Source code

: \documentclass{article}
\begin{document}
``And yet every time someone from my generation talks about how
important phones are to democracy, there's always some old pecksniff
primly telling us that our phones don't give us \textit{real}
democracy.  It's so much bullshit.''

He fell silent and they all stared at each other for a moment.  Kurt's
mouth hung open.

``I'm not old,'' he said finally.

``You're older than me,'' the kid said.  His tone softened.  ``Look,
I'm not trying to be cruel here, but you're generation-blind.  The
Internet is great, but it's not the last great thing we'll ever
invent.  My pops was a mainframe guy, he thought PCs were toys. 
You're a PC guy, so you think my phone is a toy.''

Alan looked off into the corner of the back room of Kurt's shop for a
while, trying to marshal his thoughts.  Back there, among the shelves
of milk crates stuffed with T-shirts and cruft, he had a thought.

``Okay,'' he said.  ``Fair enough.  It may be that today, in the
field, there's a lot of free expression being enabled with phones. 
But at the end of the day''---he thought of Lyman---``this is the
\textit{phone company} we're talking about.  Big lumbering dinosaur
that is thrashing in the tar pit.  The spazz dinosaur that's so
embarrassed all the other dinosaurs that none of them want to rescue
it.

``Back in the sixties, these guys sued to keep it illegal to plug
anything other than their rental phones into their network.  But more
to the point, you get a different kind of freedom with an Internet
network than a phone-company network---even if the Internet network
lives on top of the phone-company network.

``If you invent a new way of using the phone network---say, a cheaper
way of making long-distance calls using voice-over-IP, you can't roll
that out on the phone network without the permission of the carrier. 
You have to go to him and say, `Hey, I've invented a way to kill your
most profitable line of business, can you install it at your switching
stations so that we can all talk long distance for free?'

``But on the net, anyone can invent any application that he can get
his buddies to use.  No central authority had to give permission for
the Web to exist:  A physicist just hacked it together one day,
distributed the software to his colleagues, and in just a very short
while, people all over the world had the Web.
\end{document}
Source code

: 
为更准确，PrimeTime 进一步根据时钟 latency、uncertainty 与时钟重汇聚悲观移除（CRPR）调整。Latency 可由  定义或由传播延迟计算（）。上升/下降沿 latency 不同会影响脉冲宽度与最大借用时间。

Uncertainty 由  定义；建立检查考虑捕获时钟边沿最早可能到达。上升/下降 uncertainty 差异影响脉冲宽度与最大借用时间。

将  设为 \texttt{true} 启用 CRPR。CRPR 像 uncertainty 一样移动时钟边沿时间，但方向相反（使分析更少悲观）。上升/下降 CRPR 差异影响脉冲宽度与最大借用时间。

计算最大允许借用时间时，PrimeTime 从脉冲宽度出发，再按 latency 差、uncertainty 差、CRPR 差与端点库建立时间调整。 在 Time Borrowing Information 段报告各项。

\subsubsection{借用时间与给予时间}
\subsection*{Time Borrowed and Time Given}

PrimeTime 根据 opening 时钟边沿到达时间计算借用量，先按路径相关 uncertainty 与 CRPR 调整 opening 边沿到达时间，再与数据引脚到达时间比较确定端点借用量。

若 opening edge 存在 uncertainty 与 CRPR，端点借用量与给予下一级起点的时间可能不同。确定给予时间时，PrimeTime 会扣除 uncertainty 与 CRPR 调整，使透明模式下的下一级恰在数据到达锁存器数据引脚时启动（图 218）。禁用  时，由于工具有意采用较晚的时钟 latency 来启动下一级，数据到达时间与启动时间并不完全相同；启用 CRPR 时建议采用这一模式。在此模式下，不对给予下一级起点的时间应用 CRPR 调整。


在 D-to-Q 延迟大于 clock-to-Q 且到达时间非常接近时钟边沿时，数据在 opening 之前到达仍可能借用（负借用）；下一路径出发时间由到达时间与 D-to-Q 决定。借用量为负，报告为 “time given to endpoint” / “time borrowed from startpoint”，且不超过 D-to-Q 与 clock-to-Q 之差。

-----

## Task instructions
Repeat all of the records above exactly as they appear.

## Final answer
Source code

: \documentclass{article}
\begin{document}
``And yet every time someone from my generation talks about how
important phones are to democracy, there's always some old pecksniff
primly telling us that our phones don't give us \textit{real}
democracy.  It's so much bullshit.''

He fell silent and they all stared at each other for a moment.  Kurt's
mouth hung open.

``I'm not old,'' he said finally.

``You're older than me,'' the kid said.  His tone softened.  ``Look,
I'm not trying to be cruel here, but you're generation-blind.  The
Internet is great, but it's not the last great thing we'll ever
invent.  My pops was a mainframe guy, he thought PCs were toys. 
You're a PC guy, so you think my phone is a toy.''

Alan looked off into the corner of the back room of Kurt's shop for a
while, trying to marshal his thoughts.  Back there, among the shelves
of milk crates stuffed with T-shirts and cruft, he had a thought.

``Okay,'' he said.  ``Fair enough.  It may be that today, in the
field, there's a lot of free expression being enabled with phones. 
But at the end of the day''---he thought of Lyman---``this is the
\textit{phone company} we're talking about.  Big lumbering dinosaur
that is thrashing in the tar pit.  The spazz dinosaur that's so
embarrassed all the other dinosaurs that none of them want to rescue
it.

``Back in the sixties, these guys sued to keep it illegal to plug
anything other than their rental phones into their network.  But more
to the point, you get a different kind of freedom with an Internet
network than a phone-company network---even if the Internet network
lives on top of the phone-company network.

``If you invent a new way of using the phone network---say, a cheaper
way of making long-distance calls using voice-over-IP, you can't roll
that out on the phone network without the permission of the carrier. 
You have to go to him and say, `Hey, I've invented a way to kill your
most profitable line of business, can you install it at your switching
stations so that we can all talk long distance for free?'

``But on the net, anyone can invent any application that he can get
his buddies to use.  No central authority had to give permission for
the Web to exist:  A physicist just hacked it together one day,
distributed the software to his colleagues, and in just a very short
while, people all over the world had the Web.
\end{document}
Source code

: 
为更准确，PrimeTime 进一步根据时钟 latency、uncertainty 与时钟重汇聚悲观移除（CRPR）调整。Latency 可由  定义或由传播延迟计算（）。上升/下降沿 latency 不同会影响脉冲宽度与最大借用时间。

Uncertainty 由  定义；建立检查考虑捕获时钟边沿最早可能到达。上升/下降 uncertainty 差异影响脉冲宽度与最大借用时间。

将  设为 \texttt{true} 启用 CRPR。CRPR 像 uncertainty 一样移动时钟边沿时间，但方向相反（使分析更少悲观）。上升/下降 CRPR 差异影响脉冲宽度与最大借用时间。

计算最大允许借用时间时，PrimeTime 从脉冲宽度出发，再按 latency 差、uncertainty 差、CRPR 差与端点库建立时间调整。 在 Time Borrowing Information 段报告各项。

\subsubsection{借用时间与给予时间}
\subsection*{Time Borrowed and Time Given}

PrimeTime 根据 opening 时钟边沿到达时间计算借用量，先按路径相关 uncertainty 与 CRPR 调整 opening 边沿到达时间，再与数据引脚到达时间比较确定端点借用量。

若 opening edge 存在 uncertainty 与 CRPR，端点借用量与给予下一级起点的时间可能不同。确定给予时间时，PrimeTime 会扣除 uncertainty 与 CRPR 调整，使透明模式下的下一级恰在数据到达锁存器数据引脚时启动（图 218）。禁用  时，由于工具有意采用较晚的时钟 latency 来启动下一级，数据到达时间与启动时间并不完全相同；启用 CRPR 时建议采用这一模式。在此模式下，不对给予下一级起点的时间应用 CRPR 调整。


在 D-to-Q 延迟大于 clock-to-Q 且到达时间非常接近时钟边沿时，数据在 opening 之前到达仍可能借用（负借用）；下一路径出发时间由到达时间与 D-to-Q 决定。借用量为负，报告为 “time given to endpoint” / “time borrowed from startpoint”，且不超过 D-to-Q 与 clock-to-Q 之差。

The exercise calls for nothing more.